Storm cleanup continues

Two dozen Fort Gordon soldiers were treated for injuries caused by a storm that blew through the Augusta area Wednesday evening.

The soldiers were participating in a Reserve Component Annual Training and Red Dragon exercise when the storm hit their bivouac area, according to a news release.

They were taken to Dwight D. Eisenhower Army Medical Center for treatment from storm-related debris and damaged tents. The majority returned to work.

The storm, which brought winds up to 67 mph, caused problems in many other areas in the hours after it passed.

A tree toppled onto a Richmond County Sheriff's Office vehicle Wednesday night while the deputy was driving on Milledge Road. The deputy was not injured, said sheriff's Maj. Richard Weaver.

Deputies scrambled throughout the morning Thursday in an attempt to keep traffic moving in the many intersections where traffic signals were out.

Gordon Highway intersections were still without working signals more than 12 hours after the storm passed.

Police scanners buzzed Thursday morning as deputies were dispatched to downed power lines and trees and damaged homes and vehicles.

In the mornings after damaging storms, Weaver said, he sometimes has to have deputies keep working past the end of their shifts until the situation is under control.

"It does tie us up for a while," he said Thursday. "But even though it was pretty bad last night, we were able to cover everything with existing people."

At 9 p.m. Wednesday, about 40,000 Georgia Power customers in the east region were without power. The majority of the region's outages were in the Augusta area.

As of 10:15 p.m. Thursday, 15,000 Augusta-area customers were still without power. About 11,500 are in Augusta, 2,500 in Evans and about 1,000 total in Thomson and Waynesboro.

Georgia Power spokeswoman Konswello Monroe said all power should be restored by midnight tonight. Monroe said crews try to restore power to areas with major facilities such as hospitals first.

Jefferson Energy Cooperative recorded a maximum of 12,000 outages after the storm, according to marketing representative Steve Chalker. As of 9:30 p.m. Thursday, 1,762 customers, mainly in Richmond and McDuffie counties, were still without power, spokesman Geoff Potter said.

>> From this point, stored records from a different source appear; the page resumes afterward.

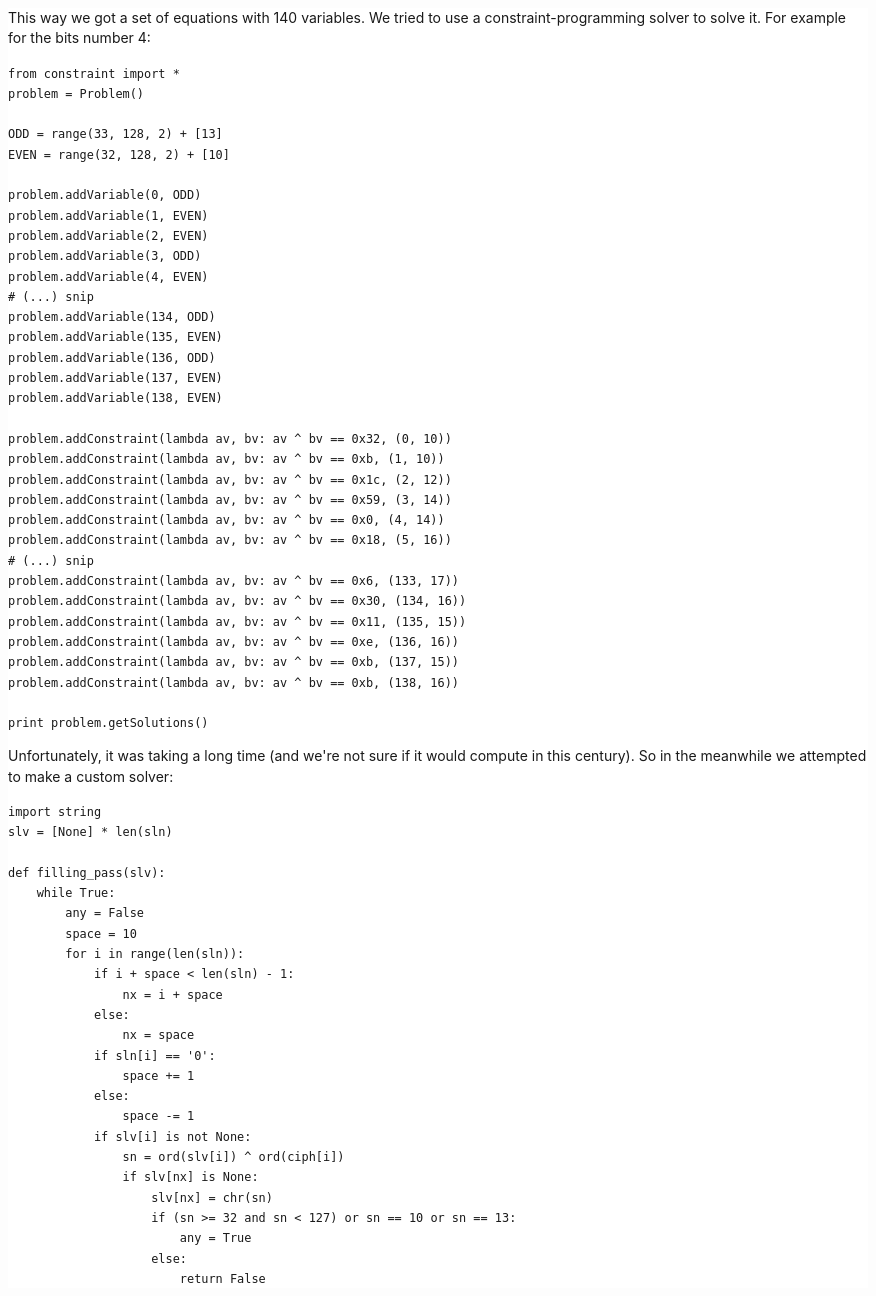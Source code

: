 This way we got a set of equations with 140 variables. We tried to use a constraint-programming solver to solve it. For example for the bits number 4:

    from constraint import *
    problem = Problem()

    ODD = range(33, 128, 2) + [13]
    EVEN = range(32, 128, 2) + [10]

    problem.addVariable(0, ODD)
    problem.addVariable(1, EVEN)
    problem.addVariable(2, EVEN)
    problem.addVariable(3, ODD)
    problem.addVariable(4, EVEN)
    # (...) snip
    problem.addVariable(134, ODD)
    problem.addVariable(135, EVEN)
    problem.addVariable(136, ODD)
    problem.addVariable(137, EVEN)
    problem.addVariable(138, EVEN)

    problem.addConstraint(lambda av, bv: av ^ bv == 0x32, (0, 10))
    problem.addConstraint(lambda av, bv: av ^ bv == 0xb, (1, 10))
    problem.addConstraint(lambda av, bv: av ^ bv == 0x1c, (2, 12))
    problem.addConstraint(lambda av, bv: av ^ bv == 0x59, (3, 14))
    problem.addConstraint(lambda av, bv: av ^ bv == 0x0, (4, 14))
    problem.addConstraint(lambda av, bv: av ^ bv == 0x18, (5, 16))
    # (...) snip
    problem.addConstraint(lambda av, bv: av ^ bv == 0x6, (133, 17))
    problem.addConstraint(lambda av, bv: av ^ bv == 0x30, (134, 16))
    problem.addConstraint(lambda av, bv: av ^ bv == 0x11, (135, 15))
    problem.addConstraint(lambda av, bv: av ^ bv == 0xe, (136, 16))
    problem.addConstraint(lambda av, bv: av ^ bv == 0xb, (137, 15))
    problem.addConstraint(lambda av, bv: av ^ bv == 0xb, (138, 16))

    print problem.getSolutions()

Unfortunately, it was taking a long time (and we're not sure if it would compute in this century). So in the meanwhile we attempted to make a custom solver:

    import string
    slv = [None] * len(sln)
    
    def filling_pass(slv):
        while True:
            any = False
            space = 10
            for i in range(len(sln)):
                if i + space < len(sln) - 1:
                    nx = i + space
                else:
                    nx = space
                if sln[i] == '0':
                    space += 1
                else:
                    space -= 1
                if slv[i] is not None:
                    sn = ord(slv[i]) ^ ord(ciph[i])
                    if slv[nx] is None:
                        slv[nx] = chr(sn)
                        if (sn >= 32 and sn < 127) or sn == 10 or sn == 13:
                            any = True
                        else:
                            return False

South Carolina Electric and Gas restored power to virtually all of its local customers Thursday evening.

As of 10:15 p.m., SCE&G's Web site showed only two customers without power, in Barnwell County.

The majority of the damage appeared to result from the wind.

Meteorologist Jeff Linton, of the National Weather Service in West Columbia, S.C., said Bush Field and Daniel Field airports collectively recorded less than 1 inch of rain, leaving Bush Field roughly 4.5 inches below average rainfall for the year.